We have a religious sensibility which informs and guides how we relate to God.  I think it is most common for us to believe that since God has made us, and that God is all-perfect and all-powerful, then our part in the relationship with Him, “our part of the deal,” is that we are made to serve Him.  As an imperfect and limited creature, it is my duty and responsibility to serve the perfect and infinite Creator.  It makes sense and it is certainly a central part of our faith that we are to serve, but our service, because of Jesus Christ, is no longer simply based on God’s greatness and our meekness.  Rather, our desire to serve the Lord emerges from the recognition and growing awareness that God in Christ has, in fact, come to serve us.  There are many things in our faith that are hard to comprehend.  This, however, that God serves us, is perhaps one of the most difficult.  Saint Peter, in the Second Reading, wrote, “He himself bore our sins in his body upon the cross, so that, free from sin, we might live for righteousness.”  Since we were children, we’ve been taught by our families and teachers in Sunday school that Jesus died for our sins.  Our understanding of what this teaching means can be helped by this week’s Gospel of Jesus the Shepherd.

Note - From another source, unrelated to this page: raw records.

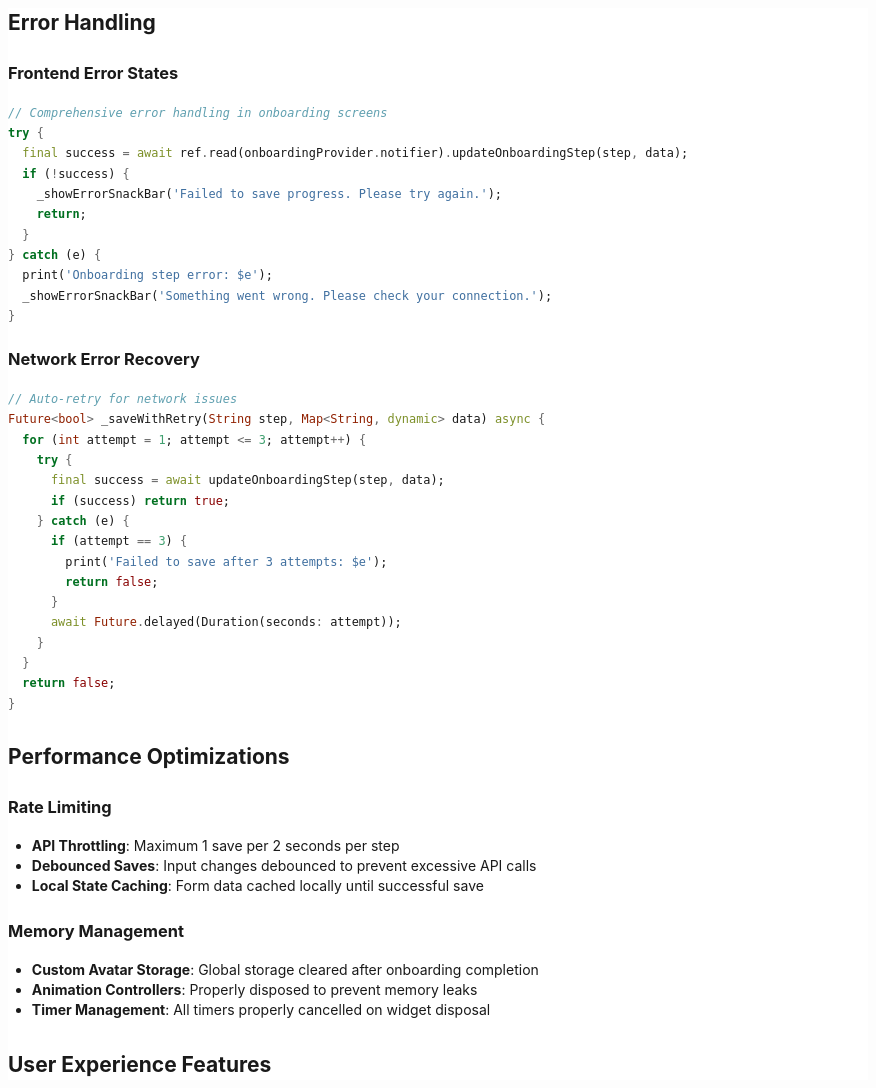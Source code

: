 ## Error Handling

### Frontend Error States
```dart
// Comprehensive error handling in onboarding screens
try {
  final success = await ref.read(onboardingProvider.notifier).updateOnboardingStep(step, data);
  if (!success) {
    _showErrorSnackBar('Failed to save progress. Please try again.');
    return;
  }
} catch (e) {
  print('Onboarding step error: $e');
  _showErrorSnackBar('Something went wrong. Please check your connection.');
}
```

### Network Error Recovery
```dart
// Auto-retry for network issues
Future<bool> _saveWithRetry(String step, Map<String, dynamic> data) async {
  for (int attempt = 1; attempt <= 3; attempt++) {
    try {
      final success = await updateOnboardingStep(step, data);
      if (success) return true;
    } catch (e) {
      if (attempt == 3) {
        print('Failed to save after 3 attempts: $e');
        return false;
      }
      await Future.delayed(Duration(seconds: attempt));
    }
  }
  return false;
}
```

## Performance Optimizations

### Rate Limiting
- **API Throttling**: Maximum 1 save per 2 seconds per step
- **Debounced Saves**: Input changes debounced to prevent excessive API calls
- **Local State Caching**: Form data cached locally until successful save

### Memory Management
- **Custom Avatar Storage**: Global storage cleared after onboarding completion
- **Animation Controllers**: Properly disposed to prevent memory leaks
- **Timer Management**: All timers properly cancelled on widget disposal

## User Experience Features
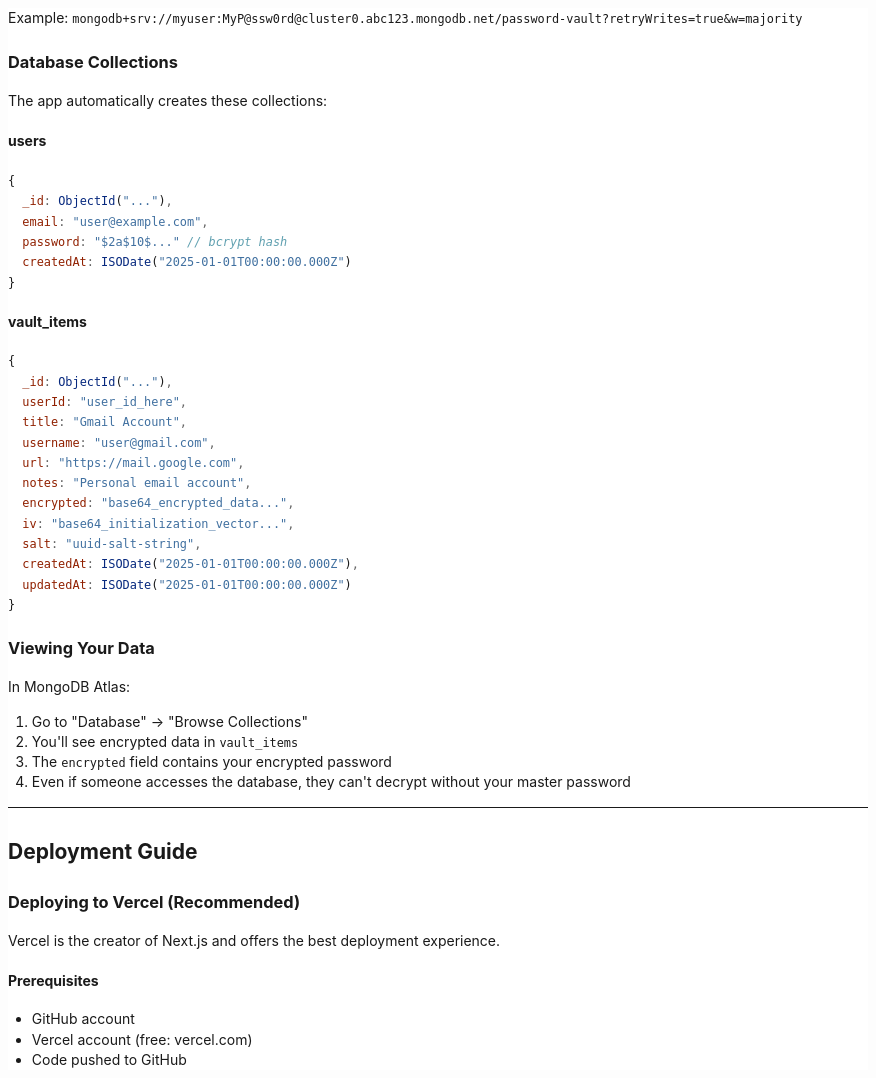 Example: `mongodb+srv://myuser:MyP@ssw0rd@cluster0.abc123.mongodb.net/password-vault?retryWrites=true&w=majority`

### Database Collections

The app automatically creates these collections:

#### users
```javascript
{
  _id: ObjectId("..."),
  email: "user@example.com",
  password: "$2a$10$..." // bcrypt hash
  createdAt: ISODate("2025-01-01T00:00:00.000Z")
}
```

#### vault_items
```javascript
{
  _id: ObjectId("..."),
  userId: "user_id_here",
  title: "Gmail Account",
  username: "user@gmail.com",
  url: "https://mail.google.com",
  notes: "Personal email account",
  encrypted: "base64_encrypted_data...",
  iv: "base64_initialization_vector...",
  salt: "uuid-salt-string",
  createdAt: ISODate("2025-01-01T00:00:00.000Z"),
  updatedAt: ISODate("2025-01-01T00:00:00.000Z")
}
```

### Viewing Your Data

In MongoDB Atlas:
1. Go to "Database" → "Browse Collections"
2. You'll see encrypted data in `vault_items`
3. The `encrypted` field contains your encrypted password
4. Even if someone accesses the database, they can't decrypt without your master password

---

## Deployment Guide

### Deploying to Vercel (Recommended)

Vercel is the creator of Next.js and offers the best deployment experience.

#### Prerequisites
- GitHub account
- Vercel account (free: vercel.com)
- Code pushed to GitHub
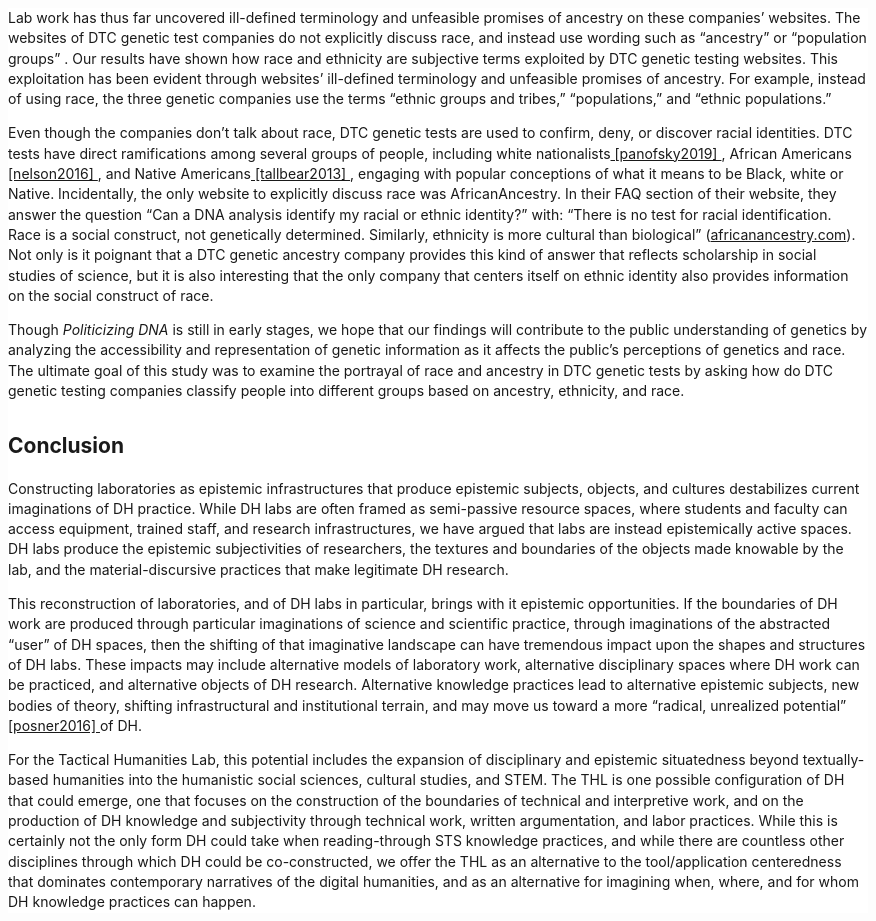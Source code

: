 Lab work has thus far uncovered ill-defined terminology and unfeasible promises of ancestry on these companies’ websites. The websites of DTC genetic test companies do not explicitly discuss race, and instead use wording such as “ancestry” or “population groups” . Our results have shown how race and ethnicity are subjective terms exploited by DTC genetic testing websites. This exploitation has been evident through websites’ ill-defined terminology and unfeasible promises of ancestry. For example, instead of using race, the three genetic companies use the terms “ethnic groups and tribes,”  “populations,” and “ethnic populations.” 

Even though the companies don’t talk about race, DTC genetic tests are used to confirm, deny, or discover racial identities. DTC tests have direct ramifications among several groups of people, including white nationalists<a class="footnote-ref" href="#panofsky2019"> [panofsky2019] </a>, African Americans<a class="footnote-ref" href="#nelson2016"> [nelson2016] </a>, and Native Americans<a class="footnote-ref" href="#tallbear2013"> [tallbear2013] </a>, engaging with popular conceptions of what it means to be Black, white or Native. Incidentally, the only website to explicitly discuss race was AfricanAncestry. In their FAQ section of their website, they answer the question “Can a DNA analysis identify my racial or ethnic identity?” with: “There is no test for racial identification. Race is a social construct, not genetically determined. Similarly, ethnicity is more cultural than biological” ([africanancestry.com](https://africanancestry.com/home/)). Not only is it poignant that a DTC genetic ancestry company provides this kind of answer that reflects scholarship in social studies of science, but it is also interesting that the only company that centers itself on ethnic identity also provides information on the social construct of race.

Though _Politicizing DNA_ is still in early stages, we hope that our findings will contribute to the public understanding of genetics by analyzing the accessibility and representation of genetic information as it affects the public’s perceptions of genetics and race. The ultimate goal of this study was to examine the portrayal of race and ancestry in DTC genetic tests by asking how do DTC genetic testing companies classify people into different groups based on ancestry, ethnicity, and race.




## Conclusion

Constructing laboratories as epistemic infrastructures that produce epistemic subjects, objects, and cultures destabilizes current imaginations of DH practice. While DH labs are often framed as semi-passive resource spaces, where students and faculty can access equipment, trained staff, and research infrastructures, we have argued that labs are instead epistemically active spaces. DH labs produce the epistemic subjectivities of researchers, the textures and boundaries of the objects made knowable by the lab, and the material-discursive practices that make legitimate DH research.

This reconstruction of laboratories, and of DH labs in particular, brings with it epistemic opportunities. If the boundaries of DH work are produced through particular imaginations of science and scientific practice, through imaginations of the abstracted “user” of DH spaces, then the shifting of that imaginative landscape can have tremendous impact upon the shapes and structures of DH labs. These impacts may include alternative models of laboratory work, alternative disciplinary spaces where DH work can be practiced, and alternative objects of DH research. Alternative knowledge practices lead to alternative epistemic subjects, new bodies of theory, shifting infrastructural and institutional terrain, and may move us toward a more “radical, unrealized potential” <a class="footnote-ref" href="#posner2016"> [posner2016] </a>of DH.

For the Tactical Humanities Lab, this potential includes the expansion of disciplinary and epistemic situatedness beyond textually-based humanities into the humanistic social sciences, cultural studies, and STEM. The THL is one possible configuration of DH that could emerge, one that focuses on the construction of the boundaries of technical and interpretive work, and on the production of DH knowledge and subjectivity through technical work, written argumentation, and labor practices. While this is certainly not the only form DH could take when reading-through STS knowledge practices, and while there are countless other disciplines through which DH could be co-constructed, we offer the THL as an alternative to the tool/application centeredness that dominates contemporary narratives of the digital humanities, and as an alternative for imagining when, where, and for whom DH knowledge practices can happen.
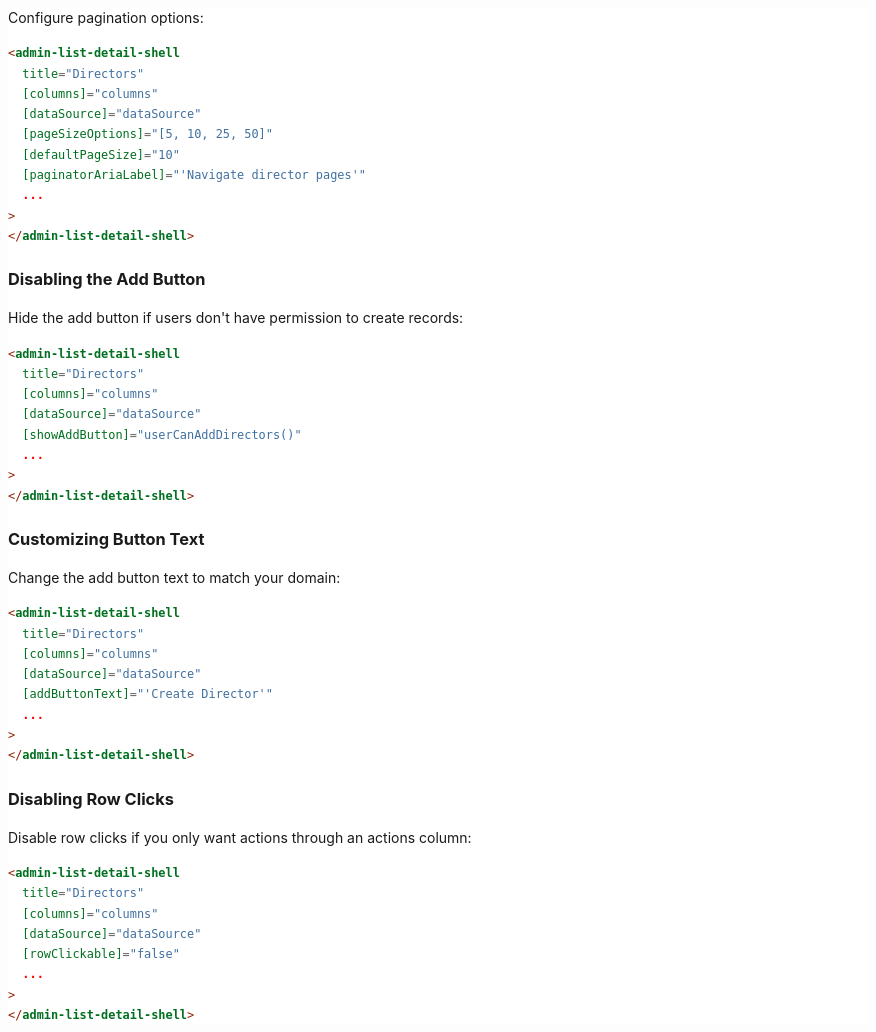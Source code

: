 Configure pagination options:

```html
<admin-list-detail-shell
  title="Directors"
  [columns]="columns"
  [dataSource]="dataSource"
  [pageSizeOptions]="[5, 10, 25, 50]"
  [defaultPageSize]="10"
  [paginatorAriaLabel]="'Navigate director pages'"
  ...
>
</admin-list-detail-shell>
```

### Disabling the Add Button

Hide the add button if users don't have permission to create records:

```html
<admin-list-detail-shell
  title="Directors"
  [columns]="columns"
  [dataSource]="dataSource"
  [showAddButton]="userCanAddDirectors()"
  ...
>
</admin-list-detail-shell>
```

### Customizing Button Text

Change the add button text to match your domain:

```html
<admin-list-detail-shell
  title="Directors"
  [columns]="columns"
  [dataSource]="dataSource"
  [addButtonText]="'Create Director'"
  ...
>
</admin-list-detail-shell>
```

### Disabling Row Clicks

Disable row clicks if you only want actions through an actions column:

```html
<admin-list-detail-shell
  title="Directors"
  [columns]="columns"
  [dataSource]="dataSource"
  [rowClickable]="false"
  ...
>
</admin-list-detail-shell>
```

In the Gospel from Saint John, we hear the Lord describe himself as a shepherd.  He also contrasts the shepherd from a thief and bandit.  The thief come to steal, to exploit another for one’s own gain.  A bandit comes to steal but, in addition, does so with violence.  A bandit often does bodily harm.  The shepherd, however, does neither of these and so the shepherd is familiar to the sheep and is thus trusted by them.  Jesus says that the shepherd calls them by name and they follow him because they know his voice.  The shepherd goes ahead of the sheep and will be the first to encounter danger.  He protects them.  At the end of the passage, Christ says, “a thief comes only to steal and slaughter and destroy; I came so that they might have life and have it more abundantly.”  The Lord is telling us that he has come because of us.  He has come to serve us.  When he “bore our sins in his body upon the cross” he reveals the way things truly stand between ourselves and God.  We may think that humanity is a “lost cause,” that we are really nothing but a failure for God.  We remember the Fall of Adam and Eve, the injustice and cruelty in history and our own transgressions from God’s commands.  We may in response “throw up our hands” in frustration and futility.  We may wonder, “What’s the point?”  The point is that another voice is speaking.  And we know the voice and know, deep down, the voice is true.  It is God speaking to us.  Christ the Good Shepherd has come to serve us.  He has come, through his life, death and resurrection, to bear our sins in his body on the cross.  By looking at him on the cross, we cannot help but understand – understand that we are loved forever by God.  The psalmist wrote, the “Lord is my shepherd; I shall not want . . . my cup overflows.”  No matter what has happened or will happen in our lives, especially during these days of isolation, we do not want and our cup very much overflows because in Christ, God has us and we have him.  And that’s exactly how God wants it.